Work to complete = Answer with a single number stating how many lines of the entries below include the string "cada".

----------------------------------------

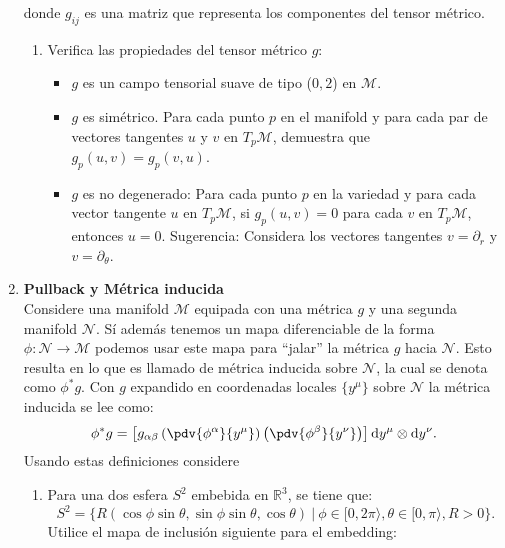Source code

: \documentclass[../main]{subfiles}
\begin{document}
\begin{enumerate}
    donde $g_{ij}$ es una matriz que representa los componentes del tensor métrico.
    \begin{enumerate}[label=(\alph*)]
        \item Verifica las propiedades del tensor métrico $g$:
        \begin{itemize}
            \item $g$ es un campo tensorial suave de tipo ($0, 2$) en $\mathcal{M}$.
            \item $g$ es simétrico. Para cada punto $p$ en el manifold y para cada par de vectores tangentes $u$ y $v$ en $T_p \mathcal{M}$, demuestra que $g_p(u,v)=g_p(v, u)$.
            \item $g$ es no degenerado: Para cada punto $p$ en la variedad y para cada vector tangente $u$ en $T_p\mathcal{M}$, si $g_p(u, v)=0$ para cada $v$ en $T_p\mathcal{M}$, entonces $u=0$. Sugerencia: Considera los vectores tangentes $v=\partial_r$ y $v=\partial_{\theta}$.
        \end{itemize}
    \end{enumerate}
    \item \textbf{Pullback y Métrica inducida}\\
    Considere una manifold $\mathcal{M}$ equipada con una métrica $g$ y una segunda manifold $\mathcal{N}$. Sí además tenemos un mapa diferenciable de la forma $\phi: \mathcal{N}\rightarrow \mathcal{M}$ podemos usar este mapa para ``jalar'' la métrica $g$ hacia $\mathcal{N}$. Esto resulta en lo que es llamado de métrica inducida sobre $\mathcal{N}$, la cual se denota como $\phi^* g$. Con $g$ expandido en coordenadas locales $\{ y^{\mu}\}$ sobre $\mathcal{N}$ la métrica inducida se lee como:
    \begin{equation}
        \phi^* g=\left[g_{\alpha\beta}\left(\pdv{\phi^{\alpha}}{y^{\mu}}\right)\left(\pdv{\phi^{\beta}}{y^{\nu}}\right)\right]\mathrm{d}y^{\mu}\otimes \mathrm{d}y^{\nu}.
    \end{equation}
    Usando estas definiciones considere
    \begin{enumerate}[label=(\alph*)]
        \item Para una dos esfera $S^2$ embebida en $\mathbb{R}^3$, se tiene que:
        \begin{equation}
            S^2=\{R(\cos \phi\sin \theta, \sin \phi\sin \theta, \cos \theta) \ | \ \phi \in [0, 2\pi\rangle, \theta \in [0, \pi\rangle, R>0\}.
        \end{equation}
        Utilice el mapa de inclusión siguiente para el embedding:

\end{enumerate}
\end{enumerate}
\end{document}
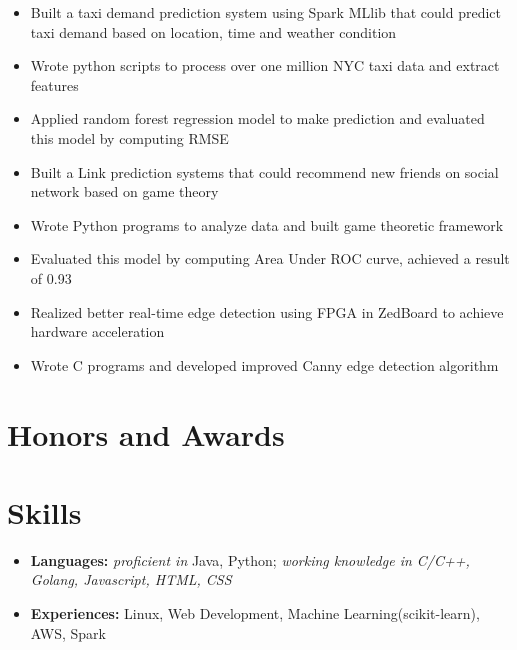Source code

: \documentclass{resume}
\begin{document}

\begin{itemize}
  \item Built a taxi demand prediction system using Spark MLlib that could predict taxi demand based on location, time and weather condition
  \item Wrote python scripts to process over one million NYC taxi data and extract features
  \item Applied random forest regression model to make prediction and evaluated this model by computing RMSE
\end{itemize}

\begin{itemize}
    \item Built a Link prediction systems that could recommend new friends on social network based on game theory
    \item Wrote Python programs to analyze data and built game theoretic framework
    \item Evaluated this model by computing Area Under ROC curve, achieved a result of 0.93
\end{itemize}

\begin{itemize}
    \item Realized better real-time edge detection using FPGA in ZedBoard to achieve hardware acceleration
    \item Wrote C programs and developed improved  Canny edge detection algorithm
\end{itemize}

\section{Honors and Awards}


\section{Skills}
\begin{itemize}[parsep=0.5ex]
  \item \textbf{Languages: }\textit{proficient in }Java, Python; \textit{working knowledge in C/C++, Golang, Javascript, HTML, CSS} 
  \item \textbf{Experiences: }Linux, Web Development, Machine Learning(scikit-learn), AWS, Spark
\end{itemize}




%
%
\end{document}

----------------------------------------

Task output = 2